Top of Records provided

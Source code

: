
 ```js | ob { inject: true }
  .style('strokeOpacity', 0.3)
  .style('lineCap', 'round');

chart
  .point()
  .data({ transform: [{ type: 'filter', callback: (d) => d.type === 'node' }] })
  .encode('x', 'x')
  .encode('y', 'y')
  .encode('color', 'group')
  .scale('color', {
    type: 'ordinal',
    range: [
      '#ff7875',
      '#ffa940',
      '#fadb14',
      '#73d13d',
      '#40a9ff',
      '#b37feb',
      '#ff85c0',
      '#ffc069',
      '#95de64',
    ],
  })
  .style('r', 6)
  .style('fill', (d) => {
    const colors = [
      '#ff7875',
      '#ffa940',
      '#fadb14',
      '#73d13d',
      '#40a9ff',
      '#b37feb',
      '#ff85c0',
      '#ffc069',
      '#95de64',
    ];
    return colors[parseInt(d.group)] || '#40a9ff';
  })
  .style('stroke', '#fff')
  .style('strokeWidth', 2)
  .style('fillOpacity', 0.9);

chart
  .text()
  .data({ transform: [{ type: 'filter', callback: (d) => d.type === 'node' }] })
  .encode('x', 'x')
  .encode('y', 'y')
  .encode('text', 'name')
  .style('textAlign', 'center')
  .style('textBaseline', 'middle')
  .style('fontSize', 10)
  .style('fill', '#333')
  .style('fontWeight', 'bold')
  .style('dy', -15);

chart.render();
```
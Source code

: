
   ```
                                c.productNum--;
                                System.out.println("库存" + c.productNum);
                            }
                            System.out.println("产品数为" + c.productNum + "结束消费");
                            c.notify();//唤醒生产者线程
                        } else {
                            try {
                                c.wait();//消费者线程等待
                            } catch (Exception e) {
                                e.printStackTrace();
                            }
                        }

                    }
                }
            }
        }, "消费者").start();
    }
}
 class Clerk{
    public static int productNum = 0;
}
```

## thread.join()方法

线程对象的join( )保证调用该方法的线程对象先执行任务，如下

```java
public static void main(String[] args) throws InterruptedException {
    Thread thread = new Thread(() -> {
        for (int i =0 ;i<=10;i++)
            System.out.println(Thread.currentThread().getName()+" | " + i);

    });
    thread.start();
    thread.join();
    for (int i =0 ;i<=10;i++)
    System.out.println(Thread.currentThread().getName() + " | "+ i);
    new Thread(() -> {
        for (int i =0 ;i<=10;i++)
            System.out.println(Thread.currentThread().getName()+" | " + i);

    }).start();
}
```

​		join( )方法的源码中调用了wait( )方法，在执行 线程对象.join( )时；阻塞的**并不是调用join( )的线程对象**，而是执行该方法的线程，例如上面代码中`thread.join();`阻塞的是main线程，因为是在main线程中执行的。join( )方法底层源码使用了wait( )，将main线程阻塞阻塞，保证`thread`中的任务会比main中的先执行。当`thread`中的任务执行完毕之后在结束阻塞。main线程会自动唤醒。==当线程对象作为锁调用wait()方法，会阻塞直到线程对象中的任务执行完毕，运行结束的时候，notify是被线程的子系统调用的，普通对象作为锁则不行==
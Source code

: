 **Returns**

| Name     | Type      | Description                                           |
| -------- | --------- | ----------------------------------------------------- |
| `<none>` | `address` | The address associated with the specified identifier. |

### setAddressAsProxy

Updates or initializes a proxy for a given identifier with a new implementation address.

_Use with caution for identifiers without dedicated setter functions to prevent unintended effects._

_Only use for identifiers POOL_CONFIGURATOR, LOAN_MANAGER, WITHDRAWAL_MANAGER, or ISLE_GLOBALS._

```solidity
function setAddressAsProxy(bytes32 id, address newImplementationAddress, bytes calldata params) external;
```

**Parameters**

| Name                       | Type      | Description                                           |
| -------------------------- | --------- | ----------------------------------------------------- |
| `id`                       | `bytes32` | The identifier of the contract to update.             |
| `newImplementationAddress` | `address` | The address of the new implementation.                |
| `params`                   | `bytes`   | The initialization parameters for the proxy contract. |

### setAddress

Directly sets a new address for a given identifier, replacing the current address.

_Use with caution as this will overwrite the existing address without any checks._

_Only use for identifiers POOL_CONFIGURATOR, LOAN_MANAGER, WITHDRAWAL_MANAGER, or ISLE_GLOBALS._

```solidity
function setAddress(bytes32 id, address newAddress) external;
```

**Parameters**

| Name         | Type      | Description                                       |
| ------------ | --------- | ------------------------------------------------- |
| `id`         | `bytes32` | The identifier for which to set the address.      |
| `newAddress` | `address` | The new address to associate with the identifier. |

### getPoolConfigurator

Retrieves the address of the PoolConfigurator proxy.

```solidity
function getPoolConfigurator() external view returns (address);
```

Bottom of Records provided

> Task brief:
Which lines of the data contain the string "caution"? Copy each one.

> Problem solution:
_Use with caution for identifiers without dedicated setter functions to prevent unintended effects._
_Use with caution as this will overwrite the existing address without any checks._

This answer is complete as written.